** EXTRACTED MATERIAL follows **
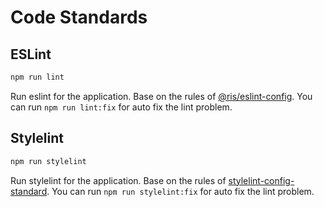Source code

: # Code Standards

## ESLint

```bash
npm run lint
```

Run eslint for the application. Base on the rules of [@ris/eslint-config](https://github.com/risjs/ris/tree/master/packages/ris-eslint-config). You can run `npm run lint:fix` for auto fix the lint problem.

## Stylelint

```bash
npm run stylelint
```

Run stylelint for the application. Base on the rules of [stylelint-config-standard](https://github.com/stylelint/stylelint-config-standard). You can run `npm run stylelint:fix` for auto fix the lint problem.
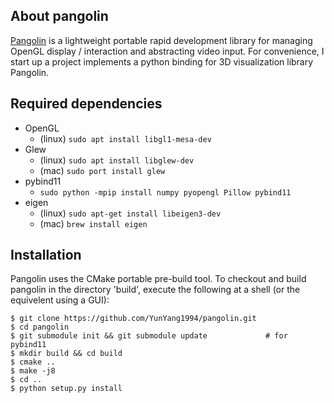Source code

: ## About pangolin
[Pangolin](https://github.com/stevenlovegrove/Pangolin) is a lightweight portable rapid development library for managing OpenGL display / interaction and abstracting video input.  For convenience,  I start up a project implements a python binding for 3D visualization library Pangolin. 

## Required dependencies

* OpenGL 
	* (linux) `sudo apt install libgl1-mesa-dev`
* Glew
	* (linux) `sudo apt install libglew-dev`
	* (mac) `sudo port install glew`
* pybind11
	* `sudo python -mpip install numpy pyopengl Pillow pybind11`
* eigen
	* (linux) `sudo apt-get install libeigen3-dev`
	* (mac) `brew install eigen`

## Installation
Pangolin uses the CMake portable pre-build tool. To checkout and build pangolin in the directory 'build', execute the following at a shell (or the equivelent using a GUI):

```bashrc
$ git clone https://github.com/YunYang1994/pangolin.git
$ cd pangolin
$ git submodule init && git submodule update             # for pybind11
$ mkdir build && cd build 
$ cmake ..
$ make -j8
$ cd ..
$ python setup.py install
```
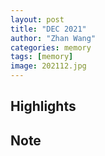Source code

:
 ```yaml
---
layout: post
title: "DEC 2021"
author: "Zhan Wang"
categories: memory
tags: [memory]
image: 202112.jpg
---
```


## Highlights


## Note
** End of EXTRACTED MATERIAL **
» REQUIRED ACTION: Of all the lines in the entries, count those with the string "portable", and report only that number.

» EXERCISE SOLUTION: 2